A wide range of wines is made here, in two tiers. Roaring Meg is the entry level brand, but the wines are still fairly serious. The idea is to make more fruit forward wines with less structure, and because the yields can be a bit higher, they're competitively priced in an otherwise fairly expensive region. The Roaring Meg Pinot Noir, for example, is now Mount Difficulty's biggest selling wine, with 25 000 cases produced each year.

Pinot Noir is three-quarters of the production, but Mike reckons that the region is as much as 85% Pinot Noir. ‘What Sauvignon Blanc is to Marlborough, Pinot Noir is to Central Otago.’ Three vineyards are capable of making a single-vineyard Pinot Noir, but not every one does each year.
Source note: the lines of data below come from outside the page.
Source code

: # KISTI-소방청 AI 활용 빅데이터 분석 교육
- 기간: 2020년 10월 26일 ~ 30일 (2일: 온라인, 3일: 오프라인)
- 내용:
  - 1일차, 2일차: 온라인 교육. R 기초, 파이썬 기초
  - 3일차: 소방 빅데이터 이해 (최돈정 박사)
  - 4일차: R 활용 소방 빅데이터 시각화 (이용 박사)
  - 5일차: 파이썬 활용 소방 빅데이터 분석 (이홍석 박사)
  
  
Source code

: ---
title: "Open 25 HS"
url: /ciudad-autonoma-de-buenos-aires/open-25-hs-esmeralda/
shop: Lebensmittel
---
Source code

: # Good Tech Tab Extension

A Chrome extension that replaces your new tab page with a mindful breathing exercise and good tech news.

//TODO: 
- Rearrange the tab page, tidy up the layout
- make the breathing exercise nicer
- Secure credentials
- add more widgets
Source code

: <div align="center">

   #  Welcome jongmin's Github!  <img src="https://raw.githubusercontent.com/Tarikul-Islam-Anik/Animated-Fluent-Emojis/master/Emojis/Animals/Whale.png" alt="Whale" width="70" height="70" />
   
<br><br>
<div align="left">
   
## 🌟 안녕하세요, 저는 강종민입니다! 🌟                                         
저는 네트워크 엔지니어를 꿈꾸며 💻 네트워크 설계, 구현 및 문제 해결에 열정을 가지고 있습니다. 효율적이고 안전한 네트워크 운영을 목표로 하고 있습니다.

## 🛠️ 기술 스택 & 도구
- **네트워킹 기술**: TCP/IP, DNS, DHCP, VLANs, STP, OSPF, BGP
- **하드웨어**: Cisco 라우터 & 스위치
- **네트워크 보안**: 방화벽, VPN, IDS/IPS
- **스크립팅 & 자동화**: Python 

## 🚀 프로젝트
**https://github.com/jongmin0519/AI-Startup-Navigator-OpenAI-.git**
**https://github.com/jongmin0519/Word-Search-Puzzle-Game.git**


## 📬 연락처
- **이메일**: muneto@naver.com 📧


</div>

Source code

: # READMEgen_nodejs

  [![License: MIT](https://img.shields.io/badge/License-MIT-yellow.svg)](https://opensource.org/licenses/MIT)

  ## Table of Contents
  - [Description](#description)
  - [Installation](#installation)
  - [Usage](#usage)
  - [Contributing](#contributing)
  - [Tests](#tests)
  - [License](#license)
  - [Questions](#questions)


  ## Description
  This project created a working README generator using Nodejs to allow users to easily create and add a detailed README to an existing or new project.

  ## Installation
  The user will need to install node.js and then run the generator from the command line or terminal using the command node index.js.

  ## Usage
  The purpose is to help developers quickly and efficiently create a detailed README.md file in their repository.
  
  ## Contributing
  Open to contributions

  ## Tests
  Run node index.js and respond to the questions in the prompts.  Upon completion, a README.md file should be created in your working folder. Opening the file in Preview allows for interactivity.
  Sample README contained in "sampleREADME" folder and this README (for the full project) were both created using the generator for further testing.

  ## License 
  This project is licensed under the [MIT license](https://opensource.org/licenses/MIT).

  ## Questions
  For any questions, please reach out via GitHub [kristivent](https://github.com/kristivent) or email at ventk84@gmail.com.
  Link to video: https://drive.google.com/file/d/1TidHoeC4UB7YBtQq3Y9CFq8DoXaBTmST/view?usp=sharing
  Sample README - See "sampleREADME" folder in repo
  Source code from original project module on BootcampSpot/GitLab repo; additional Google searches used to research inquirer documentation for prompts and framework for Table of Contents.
These are Pipeclay Terrace, Target Gully and Long Gully.


The sluicings in Bannockburn, a relic of the 19th century gold mining

Chardonnay is made, but it is gradually being pulled out and replaced by Pinot Gris, which is New Zealand's fastest growing white variety. Some Chardonnay will be left, because winemakers enjoy working with it, but just 500 cases a year are made.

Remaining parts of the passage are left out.